US stocks edge up despite oil price jump

24 Feb, 2011

At 1530 GMT the Dow Jones Industrial Average was up 4.61 points (0.04 percent) to 12,111.60 while the broader S&P 500 index pulled up 2.55 points (0.20 percent) to 1,309.95.

The tech-driven Nasdaq added 21.80 points (0.80 percent) at 2,744.79.

Shares of auto giant General Motors fell 0.52 percent after the company turned in a buoyant annual profit report, its first after undergoing bankruptcy reorganization and returning to the stock market in November.

GM reported full-year net earnings of $4.7 billion for 2010 after deep losses in the previous year. But the fourth quarter was slower than expected, with a net income of $500 million after net charges of $400 million related to repaying the federal government for its massive bailout.

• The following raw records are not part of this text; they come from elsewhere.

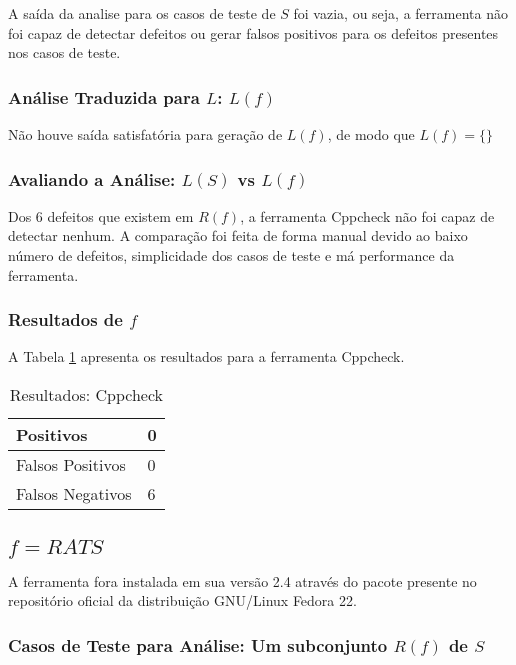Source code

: A saída da analise para os casos de teste de $S$ foi vazia, ou seja, a ferramenta não foi capaz de detectar defeitos ou gerar falsos positivos para os defeitos presentes nos casos de teste.

\subsubsection{Análise Traduzida para $L$: $L(f)$}

Não houve saída satisfatória para geração de $L(f)$, de modo que 
$L(f) = \lbrace\rbrace$
\subsubsection{Avaliando a Análise: $L(S)$ vs $L(f)$}

Dos 6 defeitos que existem em $R(f)$, a ferramenta Cppcheck não foi capaz de detectar nenhum. A comparação foi feita de forma manual devido ao baixo número de defeitos, simplicidade dos casos de teste e má performance da ferramenta.

\subsubsection{Resultados de $f$}

A Tabela \ref{tabela_cppcheck} apresenta os resultados para a ferramenta Cppcheck.
\begin{table}[h]
\caption{Resultados: Cppcheck}
  \centering
\begin{tabular}{l | l}
  \hline
  Positivos & 0 \\ \hline
  Falsos Positivos & 0 \\ \hline
  Falsos Negativos & 6 \\
  \hline
\end{tabular}
\label{tabela_cppcheck}
\end{table}
\subsection{$f = RATS$}

A ferramenta fora instalada em sua versão 2.4 através do pacote presente no repositório oficial da distribuição GNU/Linux Fedora 22.

\subsubsection{Casos de Teste para Análise: Um subconjunto $R(f)$ de $S$}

Traders said there was still broad concern in the markets after crude oil jumped more than $5 a barrel to within a whisker of $120, in London trade on fears that Arab unrest, especially in Libya, could lead to major cuts in supplies.

On the economic front, new aircraft orders drove a 2.7 percent surge in US durable-goods orders in January, after three months of decline, the Commerce Department said Thursday.

But without the typically volatile transportation equipment orders, new orders were down 3.6 percent.

Meanwhile initial US jobless claims fell by 22,000 last week, official figures showed Thursday, pointing to an improving labor market.

"A larger-than-forecasted drop in weekly initial jobless claims is helping sentiment recover in morning trading... while a mixed durable-goods orders report, which showed disappointing results in January but solid upward revisions to the December data, has traders grappling with the economic outlook," said Charles Schwab analysts in a morning report.

Bonds got a new boost from the Libya turmoil. The yield on the 10-year Treasury bond dropped to 3.438 percent from 3.487 percent late Wednesday, while the 30-year bond fell to 4.539 percent from 4.598 percent a day earlier.

Bond prices and yields move in opposite directions.